Brightly colored, highly illustrated and detailed posters covered the walls. Last Friday in the spacious Live Oak Pavilion more than forty graduate students gathered to show off their research.
The posters read like electrical engineering diagrams in a foreign language, but they were well designed and the grad students who created them were always within earshot to explain their work. No matter how little you understood, they kept trying to relate the information to what a student in another field could understand, most of the time it worked.
“We wanted to bring graduate students together to represent their college, and to acknowledge researchers hard work being done here at FAU,” said Chip Day, the Information Coordinator for the Agency of Graduate Concerns.
FAU currently enrolls over a thousand graduate students in a hundred fields. The University is in the process of becoming one of the top research schools in the state of Florida.
“We want FAU to be known as a tier one research university,” stated Director Ram Chandrasekhar from the AGC in his opening speech to the crowd.
The main organizers of the event, Chip Day and President Zuzana Zajickova of the Graduate Student Association had a specific goal in mind for this event. Day said, “We wanted to open up lines of communication between usually isolated departments and colleges.”
The symposium was held in two separate rooms, one contained the science related projects, and the other was a grouping of all other fields that was labeled multi-disciplinary.
While the event ended up being mainly a science crowd, Chandrasekhar said, “We encourage all departments to get involved.”

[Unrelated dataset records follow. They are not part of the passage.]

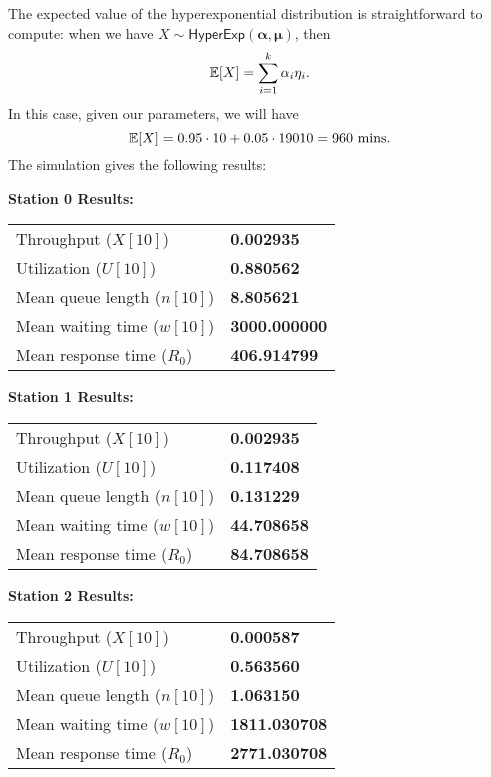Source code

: \documentclass[12pt]{article}
\begin{document}
The expected value of the hyperexponential distribution is straightforward to compute: when we have $X\sim\mathsf{HyperExp}(\mathbf{\alpha},\mathbf{\mu})$, then
\begin{equation*}
	\mathbb{E}[X]=\sum_{i=1}^{k}\alpha_i\eta_i.
\end{equation*}
In this case, given our parameters, we will have
\begin{equation*}
	\mathbb{E}[X]=0.95\cdot 10+0.05\cdot19010=960\text{ mins}.
\end{equation*}
	The simulation gives the following results:
	
	\noindent\textbf{Station 0 Results:}
	\begin{table}[h!]
		\centering
		\begin{tabular}{@{}l l@{}}
			\toprule
			Throughput ($X[10]$)              & \textbf{0.002935} \\
			Utilization ($U[10]$)             & \textbf{0.880562} \\
			Mean queue length ($n[10]$)       & \textbf{8.805621} \\
			Mean waiting time ($w[10]$)       & \textbf{3000.000000} \\
			Mean response time ($R_0$)        & \textbf{406.914799} \\
			\bottomrule
		\end{tabular}
	\end{table}
	
	\noindent\textbf{Station 1 Results:}
	\begin{table}[h!]
		\centering
		\begin{tabular}{@{}l l@{}}
			\toprule
			Throughput ($X[10]$)              & \textbf{0.002935} \\
			Utilization ($U[10]$)             & \textbf{0.117408} \\
			Mean queue length ($n[10]$)       & \textbf{0.131229} \\
			Mean waiting time ($w[10]$)       & \textbf{44.708658} \\
			Mean response time ($R_0$)        & \textbf{84.708658} \\
			\bottomrule
		\end{tabular}
	\end{table}
	
	\noindent\textbf{Station 2 Results:}
	\begin{table}[h!]
		\centering
		\begin{tabular}{@{}l l@{}}
			\toprule
			Throughput ($X[10]$)              & \textbf{0.000587} \\
			Utilization ($U[10]$)             & \textbf{0.563560} \\
			Mean queue length ($n[10]$)       & \textbf{1.063150} \\
			Mean waiting time ($w[10]$)       & \textbf{1811.030708} \\
			Mean response time ($R_0$)        & \textbf{2771.030708} \\
			\bottomrule
		\end{tabular}
	\end{table}
	
\end{document}
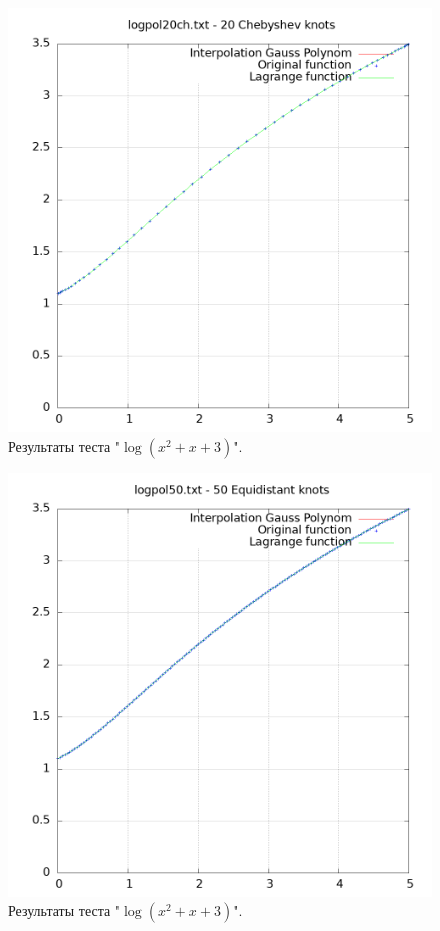 \documentclass[14pt,a4paper]{extarticle}
\newcommand{\1}{\mathbbm{1}}
\begin{document}
    \begin{figure}
        \centering
        \includegraphics[scale=0.5]{Images/logpol20ch.txt.png}
        \caption{Результаты теста "$\log(x^2 + x + 3)$".}
    \end{figure}

    \begin{figure}
        \centering
        \includegraphics[scale=0.5]{Images/logpol50.txt.png}
        \caption{Результаты теста "$\log(x^2 + x + 3)$".}
    \end{figure}
\end{document}
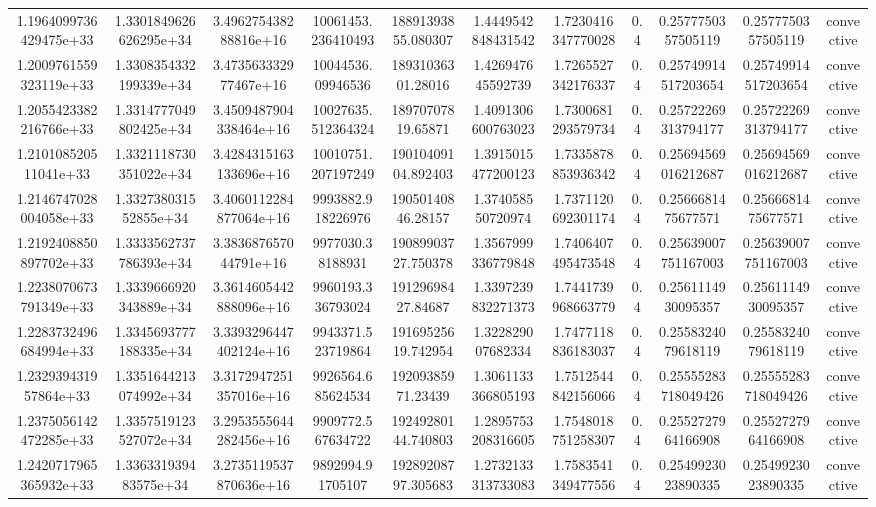 \begin{table}
\begin{tabular}{ccccccccccc}
1.1964099736429475e+33 & 1.3301849626626295e+34 & 3.496275438288816e+16 & 10061453.236410493 & 18891393855.080307 & 1.4449542848431542 & 1.7230416347770028 & 0.4 & 0.2577750357505119 & 0.2577750357505119 & convective \\
1.2009761559323119e+33 & 1.3308354332199339e+34 & 3.473563332977467e+16 & 10044536.09946536 & 18931036301.28016 & 1.426947645592739 & 1.7265527342176337 & 0.4 & 0.25749914517203654 & 0.25749914517203654 & convective \\
1.2055423382216766e+33 & 1.3314777049802425e+34 & 3.4509487904338464e+16 & 10027635.512364324 & 18970707819.65871 & 1.4091306600763023 & 1.7300681293579734 & 0.4 & 0.25722269313794177 & 0.25722269313794177 & convective \\
1.210108520511041e+33 & 1.3321118730351022e+34 & 3.4284315163133696e+16 & 10010751.207197249 & 19010409104.892403 & 1.3915015477200123 & 1.7335878853936342 & 0.4 & 0.25694569016212687 & 0.25694569016212687 & convective \\
1.2146747028004058e+33 & 1.332738031552855e+34 & 3.4060112284877064e+16 & 9993882.918226976 & 19050140846.28157 & 1.374058550720974 & 1.7371120692301174 & 0.4 & 0.2566681475677571 & 0.2566681475677571 & convective \\
1.2192408850897702e+33 & 1.3333562737786393e+34 & 3.383687657044791e+16 & 9977030.38188931 & 19089903727.750378 & 1.3567999336779848 & 1.7406407495473548 & 0.4 & 0.25639007751167003 & 0.25639007751167003 & convective \\
1.2238070673791349e+33 & 1.3339666920343889e+34 & 3.3614605442888096e+16 & 9960193.336793024 & 19129698427.84687 & 1.3397239832271373 & 1.7441739968663779 & 0.4 & 0.2561114930095357 & 0.2561114930095357 & convective \\
1.2283732496684994e+33 & 1.3345693777188335e+34 & 3.3393296447402124e+16 & 9943371.523719864 & 19169525619.742954 & 1.322829007682334 & 1.7477118836183037 & 0.4 & 0.2558324079618119 & 0.2558324079618119 & convective \\
1.232939431957864e+33 & 1.3351644213074992e+34 & 3.3172947251357016e+16 & 9926564.685624534 & 19209385971.23439 & 1.3061133366805193 & 1.7512544842156066 & 0.4 & 0.25555283718049426 & 0.25555283718049426 & convective \\
1.2375056142472285e+33 & 1.3357519123527072e+34 & 3.2953555644282456e+16 & 9909772.567634722 & 19249280144.740803 & 1.2895753208316605 & 1.7548018751258307 & 0.4 & 0.2552727964166908 & 0.2552727964166908 & convective \\
1.2420717965365932e+33 & 1.336331939483575e+34 & 3.2735119537870636e+16 & 9892994.91705107 & 19289208797.305683 & 1.2732133313733083 & 1.7583541349477556 & 0.4 & 0.2549923023890335 & 0.2549923023890335 & convective \\

\end{tabular}
\end{table}
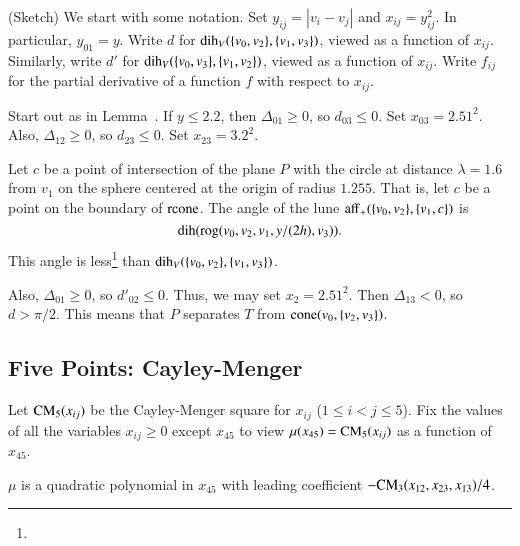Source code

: \begin{tarskidata}
\begin{tarski}
\begin{proved} (Sketch)  We start with some notation.
Set $y_{ij}=|v_i-v_j|$ and $x_{ij} =y_{ij}^2$.  In particular, $y_{01}=y$.
Write $d$ for $\operatorname{dih}_V(\{v_0,v_2\},\{v_1,v_3\})$, viewed as a function
of $x_{ij}$.
Similarly, write $d'$ for $\operatorname{dih}_V(\{v_0,v_3\},\{v_1,v_2\})$, 
viewed as a function
of $x_{ij}$.
Write $f_{ij}$ for the
partial derivative of a function $f$ with respect to $x_{ij}$. 

Start out as in Lemma~.
If $y\le 2.2$, then $\Delta_{01}\ge0$, so
    $d_{03}\le 0$.
Set $x_{03}=2.51^2$. Also, $\Delta_{12}\ge0$, so
    $d_{23}\le0$.
Set $x_{23}=3.2^2$.

Let $c$ be a point of intersection of the plane $P$ with
the circle at distance $\lambda=1.6$ from $v_1$ on the sphere centered
at the origin of radius $1.255$.  That is, let $c$ be a point on the boundary
of ${\operatorname{rcone}}$.  The angle of the lune ${\operatorname{aff}}_+(\{v_0,v_2\},\{v_1,c\})$
is 
    $$\operatorname{dih}({\operatorname{rog}}(v_0,v_2,v_1,y/(2 h),v_3)).$$
This angle is less\footnote{} %
than $\operatorname{dih}_V(\{v_0,v_2\},\{v_1,v_3\})$. 

Also, $\Delta_{01}\ge0$, so $d'_{02}\le 0$.  Thus, we may
set $x_2=2.51^2$. Then
$\Delta_{13}<0$, so $d >\pi/2$.  This means that $P$
separates $T$ from ${\operatorname{cone}}(v_0,\{v_2,v_3\})$. 
\swallowed\end{proved}
\end{tarski}





\begin{tarski}
\section{Five Points: Cayley-Menger}
Let ${\operatorname{CM}}_5(x_{ij})$ be the Cayley-Menger
square for $x_{ij}$  ($1\le i < j\le 5$).  Fix the values of all the variables $x_{ij}\ge 0$ except
$x_{45}$ to view $\mu(x_{45})={\operatorname{CM}}_5(x_{ij})$ as a function of $x_{45}$.

\begin{lemma}
$\mu$  is a quadratic
polynomial in $x_{45}$ with leading coefficient 
$-{\operatorname{CM}}_3(x_{12},x_{23},x_{13})/4$. 
\end{lemma}


\end{tarski}
\end{tarskidata}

The opening speech by Chandrasekhar was followed by the Poster Session where graduate students competed with each other in front of the panel of judges. The judges ranged from Dr. Frain from the Education department to Dr. Gary Perry Associate Dean and professor of Neuroscience.
The first place winners of the session, Mikki McComb for science, and Abu Asaduzzaman for the multi-discipline section received $100 gift certificates for Barnes and Noble. Second place winners were given $50, and third got $25.
Chandrasekhar said, “We want to solidify this as an annual event.” The AGC’s main goal is to bring together research from all fields. Several graduate departments were not at the event presenting work.